Chapitre IX

Épisode 047

Si j’escomptais somnoler devant mon écran, histoire de digérer en paix, je me fourre le doigt dans l’œil. La suractivité gueularde de Tarantini me contraint à me rendre avec les autres à la salle de réunion. Le bellâtre est fier de lui et il n’a jamais eu la satisfaction modeste. Il a réuni large. Même le Paon, notre manitou mal aimé, a repoussé quelques rendez-vous pour assister à la grande scène. Tarantini salive avant même de parler et je rêve qu’il me pousse une tarte à la crème à lui balancer ou que son pantalon décide de se tailler, enfin un truc drôle qui m’épargnerait la suite.

– J’ai eu des contacts au plus haut niveau avec la police allemande et, sans me vanter, je crois que j’ai bien manœuvré...

Je me paie une petite apnée jusqu’à la fin du préambule et j’ouvre l’œil et les écoutilles lorsque le nom de Scvepic revient sur la table.

– J’ai pu obtenir des renseignements plus précis sur Scvepic. Il a quitté récemment l’armée slovène et travaille tout à fait légalement comme formateur dans le nord de l’Allemagne. Des tireurs d’élite de toute l’Europe suivent son enseignement. En gros, il est intouchable. Mais les autorités allemandes savent parfaitement qu’il poursuit des activités illicites, et que certains de ses élèves œuvrent de l’autre côté de la barrière.

– Et ils ne font rien ?

– Les agissements litigieux qui lui sont attribués se situent hors des frontières de l’Union européenne. Alors, ils préfèrent fermer les yeux. J’ajoute que Scvepic a été officiellement blanchi pour une cargaison de vieilles affaires et ce n’est pas le type qui a l’habitude de laisser des preuves derrière lui. Officiellement, c’est un citoyen des plus respectables. Mais je leur ai fait une proposition qu’ils lui ont transmise et qu’il a acceptée.

– À savoir ?

Le Paon semble aussi déconcerté que moi.

– Scvepic nous secondera sur les aspects techniques de cette affaire en qualité de consultant.

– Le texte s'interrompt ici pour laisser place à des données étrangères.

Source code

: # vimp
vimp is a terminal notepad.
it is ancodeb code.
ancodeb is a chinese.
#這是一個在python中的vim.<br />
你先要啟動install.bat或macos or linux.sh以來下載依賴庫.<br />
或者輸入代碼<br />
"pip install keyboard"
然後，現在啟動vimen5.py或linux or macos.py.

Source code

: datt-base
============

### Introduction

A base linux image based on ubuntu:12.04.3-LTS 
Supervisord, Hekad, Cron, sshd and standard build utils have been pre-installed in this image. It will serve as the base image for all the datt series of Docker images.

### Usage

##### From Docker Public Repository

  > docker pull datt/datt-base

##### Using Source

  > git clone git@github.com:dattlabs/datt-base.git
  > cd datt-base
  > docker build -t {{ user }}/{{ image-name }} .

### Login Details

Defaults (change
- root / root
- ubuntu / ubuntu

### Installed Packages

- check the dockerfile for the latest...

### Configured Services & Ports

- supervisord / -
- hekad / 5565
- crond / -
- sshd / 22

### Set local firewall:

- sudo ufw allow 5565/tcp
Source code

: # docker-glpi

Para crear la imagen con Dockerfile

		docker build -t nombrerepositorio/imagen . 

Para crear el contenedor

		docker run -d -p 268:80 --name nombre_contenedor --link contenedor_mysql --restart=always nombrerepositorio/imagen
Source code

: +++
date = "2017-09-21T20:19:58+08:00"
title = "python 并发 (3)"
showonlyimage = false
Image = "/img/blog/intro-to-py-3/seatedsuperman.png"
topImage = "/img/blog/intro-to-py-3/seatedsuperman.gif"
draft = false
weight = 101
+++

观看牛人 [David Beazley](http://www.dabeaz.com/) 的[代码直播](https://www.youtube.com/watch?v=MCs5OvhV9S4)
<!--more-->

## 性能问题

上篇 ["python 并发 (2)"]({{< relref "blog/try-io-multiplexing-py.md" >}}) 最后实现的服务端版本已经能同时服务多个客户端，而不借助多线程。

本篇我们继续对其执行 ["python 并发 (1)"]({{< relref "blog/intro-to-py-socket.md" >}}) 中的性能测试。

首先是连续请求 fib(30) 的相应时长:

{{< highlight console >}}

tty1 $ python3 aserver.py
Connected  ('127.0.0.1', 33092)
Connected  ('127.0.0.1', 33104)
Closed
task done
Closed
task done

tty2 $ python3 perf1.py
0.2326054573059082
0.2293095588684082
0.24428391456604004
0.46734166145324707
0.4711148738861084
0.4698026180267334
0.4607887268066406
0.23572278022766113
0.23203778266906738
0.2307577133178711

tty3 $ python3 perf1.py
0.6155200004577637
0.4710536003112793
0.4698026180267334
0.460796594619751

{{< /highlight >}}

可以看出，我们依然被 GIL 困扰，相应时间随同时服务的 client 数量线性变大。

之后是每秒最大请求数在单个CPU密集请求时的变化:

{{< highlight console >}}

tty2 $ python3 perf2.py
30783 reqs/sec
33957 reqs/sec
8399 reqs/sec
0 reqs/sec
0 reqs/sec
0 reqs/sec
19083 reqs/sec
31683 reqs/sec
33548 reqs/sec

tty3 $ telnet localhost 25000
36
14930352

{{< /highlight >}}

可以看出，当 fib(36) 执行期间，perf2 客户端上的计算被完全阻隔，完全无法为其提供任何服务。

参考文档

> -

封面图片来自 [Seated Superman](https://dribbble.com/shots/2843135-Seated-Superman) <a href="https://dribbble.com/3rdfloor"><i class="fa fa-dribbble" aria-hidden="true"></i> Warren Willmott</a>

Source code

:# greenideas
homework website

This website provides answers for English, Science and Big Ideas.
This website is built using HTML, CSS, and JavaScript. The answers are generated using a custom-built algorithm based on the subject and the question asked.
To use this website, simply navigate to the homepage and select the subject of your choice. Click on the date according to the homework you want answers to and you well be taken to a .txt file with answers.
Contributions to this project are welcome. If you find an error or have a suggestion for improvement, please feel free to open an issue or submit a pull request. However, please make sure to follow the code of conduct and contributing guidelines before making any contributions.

Tarantini savoure sa phrase quelques secondes durant, puis il reprend, la voix ferme.

– Il faut reconnaître qu’il y a un ou deux bémols. Tout d’abord, Scvepic ne répondra qu’aux questions qu’il estimera pertinentes... Ensuite, il ne s’exprimera que par e-mail et décidera librement du terme de nos entretiens... Et puis, il y a le problème de ses tarifs...

– Parce que nous allons le payer ?!

Je ne joue pas souvent les vierges indignées, mais là, l’exclamation m’est venue toute seule. Enfin quoi, merde, on est chez les flics oui ou non ? Je sais que le système des indulgences n’est pas une nouveauté, mais, graisser la patte d’un tueur et lui parler avec déférence pour qu’il daigne nous éclairer sur les aspects techniques de son choix, j’avoue que ça me dépasse un petit peu ; il faut croire qu’il me reste toujours l’envie de différencier les gentils des méchants, une résistance presque instinctive à ce grand mélange cynique qui nous voit tous louvoyer dans le même baquet d’eau souillée. Tarantini ne perd pas cette belle occasion de me river le caquet.

– Scvepic, nous ne l’aurons pas. Le commanditaire nous pouvons l’avoir. Alors, mettons toutes les chances de notre côté. Il faut être lucide, Jocelyn, quand on veut devenir flic.

Le Paon sourit, opine, ronronne, et dit à son merveilleux collaborateur brillantiné de passer dans son bureau pour définir un budget « consulting ». J’en frémis. Tarantini se racle la gorge.

– J’oubliais. Scvepic ne parle ni français ni anglais, il souhaite que nous communiquions en allemand, et moi... j’avoue que...

– Compris, Tarantini. Vous voyez quelqu’un qui peut s’en charger ?

– Je pense que c’est dans les cordes de Jocelyn.
Nouveau sourire du Paon qui se tourne vers moi. Horreur, il va finir par se souvenir que j’existe, cet affreux-là !

– C’est une bonne occasion de vous mettre en valeur, Perret !

Ils sortent tous de la salle, alors que je reste là, un peu mou de la cervelle. Si j’ai bien tout compris, je vais devoir écrire un mail à un tueur, moi.